Paroles & Musique : Georges Brassens

 

RéO : xx0101 xx3434 xx6767

Lam / Mi7 en alternance
J'avais dix-huit ans Tout juste et quittant Ma ville natale,
                                                                                 La7
Un beau jour, ô gué Je vins débarquer Dans la capitale
La7 / Rém en alternance
J'entrai pas aux cris D' « A nous deux Paris » En Ile-de-France
                                                       RéO                       Do Mi7 Lam Fa Mi7 Lam
Que ton Rastignac N'ait cure, ô Balzac ! De ma concurrence (bis)

Gens en place, dormez Sans vous alarmer, Rien ne vous menace
Ce n'est qu'un jeune sot Qui monte à l'assaut Du p'tit Montparnasse
On sétonnera pas Si mes premiers pas Tout droit me menèrent
Au pont Mirabeau Pour un coup de chapeau A l'Apollinaire (bis)

Bec enfariné Pouvais-je deviner Le remue-ménage
Que dans mon destin Causerait soudain Ce pèlerinage ?
Que circonvenu Mon cœur ingénu Allait faire des siennes
Tomber amoureux De sa toute pre-mière Parisienne.(bis)

N'anticipons pas, Sur la berge en bas Tout contre une pile,
La belle tâchait D'faire des ricochets D'une main malhabile
Moi, dans ce temps-là Je n'dis pas cela En bombant le torse,
L'air avantageux J'étais à ce jeu De première force. (bis)

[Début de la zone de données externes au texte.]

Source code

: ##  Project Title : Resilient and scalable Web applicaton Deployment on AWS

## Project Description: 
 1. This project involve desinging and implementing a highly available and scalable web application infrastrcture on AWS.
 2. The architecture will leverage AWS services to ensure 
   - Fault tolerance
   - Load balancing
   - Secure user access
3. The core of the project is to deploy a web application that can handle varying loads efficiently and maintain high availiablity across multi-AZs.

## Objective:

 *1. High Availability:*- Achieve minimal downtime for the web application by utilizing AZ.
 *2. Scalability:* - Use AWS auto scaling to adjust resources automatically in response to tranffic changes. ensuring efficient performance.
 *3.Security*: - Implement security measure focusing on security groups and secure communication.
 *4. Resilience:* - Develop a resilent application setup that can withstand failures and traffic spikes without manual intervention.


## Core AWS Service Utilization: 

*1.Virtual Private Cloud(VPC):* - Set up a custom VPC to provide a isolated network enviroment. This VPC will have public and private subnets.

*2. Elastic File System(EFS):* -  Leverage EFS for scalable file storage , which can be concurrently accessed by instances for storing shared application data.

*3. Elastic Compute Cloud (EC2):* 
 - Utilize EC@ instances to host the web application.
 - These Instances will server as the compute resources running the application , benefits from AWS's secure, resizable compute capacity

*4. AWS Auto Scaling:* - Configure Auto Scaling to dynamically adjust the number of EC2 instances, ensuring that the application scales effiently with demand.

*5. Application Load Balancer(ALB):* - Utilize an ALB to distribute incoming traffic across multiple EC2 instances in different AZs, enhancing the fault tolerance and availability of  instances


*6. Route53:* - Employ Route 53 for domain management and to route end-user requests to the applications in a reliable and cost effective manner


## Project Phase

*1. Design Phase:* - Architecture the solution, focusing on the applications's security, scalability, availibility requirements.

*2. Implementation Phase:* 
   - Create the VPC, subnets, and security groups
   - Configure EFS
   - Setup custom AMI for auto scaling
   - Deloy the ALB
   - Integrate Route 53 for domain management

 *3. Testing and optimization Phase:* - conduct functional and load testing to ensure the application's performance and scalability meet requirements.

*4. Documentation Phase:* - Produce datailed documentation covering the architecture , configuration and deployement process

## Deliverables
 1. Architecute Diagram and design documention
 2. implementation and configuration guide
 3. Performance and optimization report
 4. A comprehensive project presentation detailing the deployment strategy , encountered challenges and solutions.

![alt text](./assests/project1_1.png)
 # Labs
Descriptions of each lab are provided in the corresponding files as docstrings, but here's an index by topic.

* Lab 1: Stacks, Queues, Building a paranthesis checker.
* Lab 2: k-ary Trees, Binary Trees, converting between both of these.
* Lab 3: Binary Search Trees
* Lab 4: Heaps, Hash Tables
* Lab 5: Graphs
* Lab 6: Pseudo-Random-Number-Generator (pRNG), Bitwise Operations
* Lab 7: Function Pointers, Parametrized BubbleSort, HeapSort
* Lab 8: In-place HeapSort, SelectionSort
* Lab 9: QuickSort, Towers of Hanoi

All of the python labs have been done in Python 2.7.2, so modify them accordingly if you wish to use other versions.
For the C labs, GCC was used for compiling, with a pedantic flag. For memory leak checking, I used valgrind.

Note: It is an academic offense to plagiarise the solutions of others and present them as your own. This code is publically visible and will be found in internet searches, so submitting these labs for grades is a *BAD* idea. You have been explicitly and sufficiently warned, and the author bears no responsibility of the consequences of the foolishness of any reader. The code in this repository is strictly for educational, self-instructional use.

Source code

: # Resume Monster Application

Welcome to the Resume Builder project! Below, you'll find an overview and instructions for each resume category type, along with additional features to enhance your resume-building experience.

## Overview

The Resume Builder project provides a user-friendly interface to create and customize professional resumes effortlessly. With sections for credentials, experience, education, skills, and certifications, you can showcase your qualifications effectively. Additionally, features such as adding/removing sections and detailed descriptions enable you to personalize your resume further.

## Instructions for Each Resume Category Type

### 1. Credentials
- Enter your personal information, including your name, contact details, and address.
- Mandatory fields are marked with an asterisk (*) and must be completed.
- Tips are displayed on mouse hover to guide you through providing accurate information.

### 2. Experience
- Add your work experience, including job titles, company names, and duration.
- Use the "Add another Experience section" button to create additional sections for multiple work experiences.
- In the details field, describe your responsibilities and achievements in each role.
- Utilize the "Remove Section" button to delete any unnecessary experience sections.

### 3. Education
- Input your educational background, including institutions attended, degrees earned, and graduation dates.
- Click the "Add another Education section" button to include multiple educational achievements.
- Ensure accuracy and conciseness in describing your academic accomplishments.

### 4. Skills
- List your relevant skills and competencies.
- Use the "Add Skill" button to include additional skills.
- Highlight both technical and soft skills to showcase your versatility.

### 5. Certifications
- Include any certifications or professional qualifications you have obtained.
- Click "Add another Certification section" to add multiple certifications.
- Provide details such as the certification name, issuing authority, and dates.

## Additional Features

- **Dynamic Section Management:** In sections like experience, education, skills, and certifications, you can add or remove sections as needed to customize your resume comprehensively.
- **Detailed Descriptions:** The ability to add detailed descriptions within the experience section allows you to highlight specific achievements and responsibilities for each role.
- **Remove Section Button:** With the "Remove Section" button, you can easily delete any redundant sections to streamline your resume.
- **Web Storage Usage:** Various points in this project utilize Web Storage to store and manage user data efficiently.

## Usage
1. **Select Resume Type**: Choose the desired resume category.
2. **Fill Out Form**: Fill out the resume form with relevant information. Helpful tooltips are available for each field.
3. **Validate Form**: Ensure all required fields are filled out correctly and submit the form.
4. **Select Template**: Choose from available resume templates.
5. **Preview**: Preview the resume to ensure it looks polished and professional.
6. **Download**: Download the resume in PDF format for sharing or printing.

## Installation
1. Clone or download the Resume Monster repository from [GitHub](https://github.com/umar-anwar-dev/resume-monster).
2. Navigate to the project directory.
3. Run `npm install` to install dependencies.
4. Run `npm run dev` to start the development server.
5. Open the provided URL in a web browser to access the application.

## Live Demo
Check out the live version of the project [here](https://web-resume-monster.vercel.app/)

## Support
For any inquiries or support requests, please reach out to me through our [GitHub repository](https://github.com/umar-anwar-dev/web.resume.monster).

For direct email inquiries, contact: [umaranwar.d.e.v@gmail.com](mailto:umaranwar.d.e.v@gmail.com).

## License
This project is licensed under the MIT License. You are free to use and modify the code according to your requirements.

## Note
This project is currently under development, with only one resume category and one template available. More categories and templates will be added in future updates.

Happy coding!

Tu m'donnes un baiser, Ai-je proposé A la demoiselle ;
Et moi, sans retard J't'apprends de cet art Toutes les ficelles.
Affaire conclue, En une heure elle eut, L'adresse requise.
En échange, moi J'cueillis plein d'émoi Ses lèvres exquises. (bis)

Et durant un temps, Les journaux d'antan D'ailleurs le relatent,
Fallait se lever Matin pour trouver Une pierre plate.
On redessina Du pont d'Iéna Au pont Alexandre
Jusqu'à Saint-Michel, Mais à notre échelle, La carte du tendre. (bis)

Mais c'était trop beau : Au pont Mirabeau La belle volage
Un jour se perchait Sur un ricochet Et gagnait le large.
Elle me fit faux bond Pour un vieux barbon, La petite ingrate,
Un Crésus vivant Détail aggravant Sur la rive droite. (bis)

J'en pleurai pas mal, Le flux lacrymal Me fit la quinzaine.
Au viaduc d'Auteuil Parait qu'a vue d'œil Grossissait la Seine.
Et si, pont d'l'Alma, J'ai pas noyé ma Détresse ineffable,
C'est qu'l'eau coulant sous Les pieds du zouzou Était imbuvable. (bis)

Et qu'j'avais acquis Cette conviction qui Du reste me navre
Que mort ou vivant Ce n'est pas souvent Qu'on arrive au havre.